Gregor Piatagorsky (1903-1976) appears in especially plaintive guise for the Cello Concerto, whose performance has had prior incarnation on CD in 2010 (“The Art of Gregor Piatagorsky,” WHRA-6032). Barbirolli, too, injects a ferocious energy into the orchestral tissue, selling this passionate work to the New York audience hearing it for the first time at a Philharmonic concert. Mengelberg’s invitation to premiere the work in 1924 New York fell to suspected resistance to the composer, so the Dvorak had been substituted. The pregnant pauses here in 1940, in the dialogue between solo and strings in the Lento – Allegro molto section, become increasingly liquid and sheer, breaking off suddenly to transition to the thoughtful Adagio. The alert quickness of the Allegro of the last movement heralds a pungent, martial Moderato in which Piatagorsky’s singing legato has wide berth for expression. The finesse along the cello’s fingerboard provides an object lesson in itself. The arched militancy of the wind phrases in tandem with Piatagorsky’s melancholy, drooping figures suggests the passing of a way of life, the Robert Graves sentiment, “Goodbye to All That.” The harmonic rhythm slows down, the textures thicken, and the “Victorian” sound utters a touching, deeply-intoned swan-song.

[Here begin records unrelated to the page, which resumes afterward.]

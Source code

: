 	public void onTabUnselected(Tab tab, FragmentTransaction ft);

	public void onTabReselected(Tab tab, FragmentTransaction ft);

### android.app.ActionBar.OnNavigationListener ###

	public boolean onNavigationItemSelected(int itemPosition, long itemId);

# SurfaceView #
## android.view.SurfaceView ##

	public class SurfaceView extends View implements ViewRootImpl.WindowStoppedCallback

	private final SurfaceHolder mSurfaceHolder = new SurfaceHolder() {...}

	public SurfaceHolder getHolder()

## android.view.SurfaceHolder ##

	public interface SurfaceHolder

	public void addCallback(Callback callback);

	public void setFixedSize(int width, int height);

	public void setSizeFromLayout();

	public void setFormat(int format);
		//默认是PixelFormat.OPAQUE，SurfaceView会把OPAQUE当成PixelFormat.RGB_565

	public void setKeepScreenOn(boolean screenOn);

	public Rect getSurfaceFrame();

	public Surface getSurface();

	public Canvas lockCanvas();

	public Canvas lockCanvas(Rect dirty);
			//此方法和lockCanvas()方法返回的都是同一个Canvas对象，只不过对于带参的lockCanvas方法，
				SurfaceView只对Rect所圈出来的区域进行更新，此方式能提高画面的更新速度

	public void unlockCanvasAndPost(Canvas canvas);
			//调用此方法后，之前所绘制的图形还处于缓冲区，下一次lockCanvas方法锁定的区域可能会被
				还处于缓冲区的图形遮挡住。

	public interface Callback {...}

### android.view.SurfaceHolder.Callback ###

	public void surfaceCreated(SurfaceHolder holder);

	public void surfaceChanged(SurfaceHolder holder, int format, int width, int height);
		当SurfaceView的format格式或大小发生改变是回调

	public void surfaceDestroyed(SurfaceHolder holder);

The orchestral suite-in-one-movement Falstaff takes its cue from Shakespeare’s Henry IV, in which the lover-of-life and fertility, Falstaff, represents a phase of Prince Hal’s sentimental education that the Prince must disavow as a mark of maturity and responsible leadership. In six sections, the piece reveals a variety of moods and instrumental colors that test the Philharmonic’s deft level of response. The work’s own dedicatee, Sir Landon Ronald, disowned the music as incomprehensible. Elgar once argued that “the whole of human life is its theme.” The Boar’s Head revel demands some pungent counterpoint, graded in dynamics, that Rodzinski’s forces deliver with swift energy in transition. The Philharmonic bassoon has his work cut out, much in the character of the sleeping, corpulent Falstaff and his buffoonery. As one continuous movement, the music vaguely outlines the progress of a symphonic movement In sonata-form. The solo violin (Michel Piastro?) intones something like Falstaff’s winning charm in the “Dream Interlude.” The key of C minor marks Falstaff’s march, and the battle music in Shallow’s orchard shares much by way of Richard Strauss. Elgar will copy Strauss (in Don Quixote) by announcing Falstaff’s death in the solo clarinet. King Henry’s progress has the quality of a grand march, noble and resonant, one step away from the Op. 39 Pomp and Circumstance set. Like both Strauss and his own idol, Beethoven, the grand gestures fall into the “Eroica” key of E-flat Major. For Falstaff himself, foolish and frail in his dotage, like Don Quixote, there resounds a delicate, hazy sympathy, to which the New York audience responds with a vague sense of recognition.